By fulfilling their civic duties, “guided by a Christian conscience,” in conformity with its values, the lay faithful exercise their proper task of infusing the temporal order with Christian values, all the while respecting the nature and rightful autonomy of that order, and cooperating with other citizens according to their particular competence and responsibility. The consequence of this fundamental teaching of the Second Vatican Council is that “the lay faithful are never to relinquish their participation in ‘public life,’ that is, in the many different economic, social, legislative, administrative and cultural areas, which are intended to promote organically and institutionally the common good.” This would include the promotion and defense of goods such as public order and peace, freedom and equality, respect for human life and for the environment, justice and solidarity.
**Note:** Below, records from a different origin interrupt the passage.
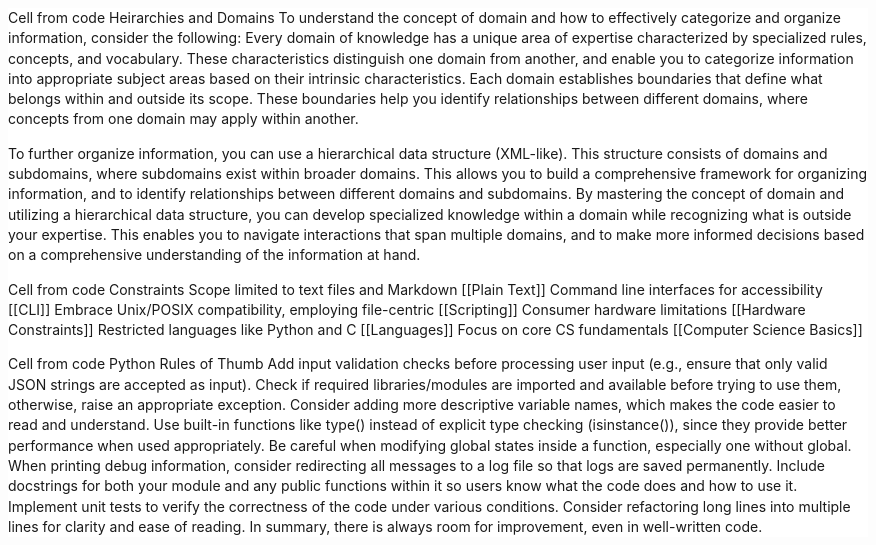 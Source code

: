 Cell from code
Heirarchies and Domains
To understand the concept of domain and how to effectively categorize and organize information, consider the following: Every domain of knowledge has a unique area of expertise characterized by specialized rules, concepts, and vocabulary. These characteristics distinguish one domain from another, and enable you to categorize information into appropriate subject areas based on their intrinsic characteristics. Each domain establishes boundaries that define what belongs within and outside its scope. These boundaries help you identify relationships between different domains, where concepts from one domain may apply within another.

To further organize information, you can use a hierarchical data structure (XML-like). This structure consists of domains and subdomains, where subdomains exist within broader domains. This allows you to build a comprehensive framework for organizing information, and to identify relationships between different domains and subdomains. By mastering the concept of domain and utilizing a hierarchical data structure, you can develop specialized knowledge within a domain while recognizing what is outside your expertise. This enables you to navigate interactions that span multiple domains, and to make more informed decisions based on a comprehensive understanding of the information at hand.

<domains>
  <domain name="countries">
    <subdomain name="europe">
      <subdomain name="germany" />
      <subdomain name="france" />
      <subdomain name="italy" />
    </subdomain>
    <subdomain name="asia">
      <subdomain name="japan" />
      <subdomain name="china" />
      <subdomain name="india" />
    </subdomain>
    <subdomain name="africa">
      <subdomain name="nigeria" />
      <subdomain name="egypt" />
      <subdomain name="south africa" />
    </subdomain>
  </domain>
</domains>

Cell from code
Constraints
Scope limited to text files and Markdown [[Plain Text]]
Command line interfaces for accessibility [[CLI]]
Embrace Unix/POSIX compatibility, employing file-centric [[Scripting]]
Consumer hardware limitations [[Hardware Constraints]]
Restricted languages like Python and C [[Languages]]
Focus on core CS fundamentals [[Computer Science Basics]]

Cell from code
Python Rules of Thumb
Add input validation checks before processing user input (e.g., ensure that only valid JSON strings are accepted as input).
Check if required libraries/modules are imported and available before trying to use them, otherwise, raise an appropriate exception.
Consider adding more descriptive variable names, which makes the code easier to read and understand.
Use built-in functions like type() instead of explicit type checking (isinstance()), since they provide better performance when used appropriately.
Be careful when modifying global states inside a function, especially one without global.
When printing debug information, consider redirecting all messages to a log file so that logs are saved permanently.
Include docstrings for both your module and any public functions within it so users know what the code does and how to use it.
Implement unit tests to verify the correctness of the code under various conditions.
Consider refactoring long lines into multiple lines for clarity and ease of reading. In summary, there is always room for improvement, even in well-written code.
The present Note does not seek to set out the entire teaching of the Church on this matter, which is summarized in its essentials in the Catechism of the Catholic Church, but intends only to recall some principles proper to the Christian conscience, which inspire the social and political involvement of Catholics in democratic societies. The emergence of ambiguities or questionable positions in recent times, often because of the pressure of world events, has made it necessary to clarify some important elements of Church teaching in this area.

II. Central points in the current cultural and political debate

2. Civil society today is undergoing a complex cultural process as the end of an era brings with it a time of uncertainty in the face of something new. The great strides made in our time give evidence of humanity’s progress in attaining conditions of life which are more in keeping with human dignity. The growth in the sense of responsibility towards countries still on the path of development is without doubt an important sign, illustrative of a greater sensitivity to the common good. At the same time, however, one cannot close one’s eyes to the real dangers which certain tendencies in society are promoting through legislation, nor can one ignore the effects this will have on future generations.

A kind of cultural relativism exists today, evident in the conceptualization and defense of an ethical pluralism, which sanctions the decadence and disintegration of reason and the principles of the natural moral law. Furthermore, it is not unusual to hear the opinion expressed in the public sphere that such ethical pluralism is the very condition for democracy. As a result, citizens claim complete autonomy with regard to their moral choices, and lawmakers maintain that they are respecting this freedom of choice by enacting laws which ignore the principles of natural ethics and yield to ephemeral cultural and moral trends, as if every possible outlook on life were of equal value. At the same time, the value of tolerance is disingenuously invoked when a large number of citizens, Catholics among them, are asked not to base their contribution to society and political life—through the legitimate means available to everyone in a democracy—on their particular understanding of the human person and the common good. The history of the twentieth century demonstrates that those citizens were right who recognized the falsehood of relativism, and with it, the notion that there is no moral law rooted in the nature of the human person, which must govern our understanding of man, the common good and the state.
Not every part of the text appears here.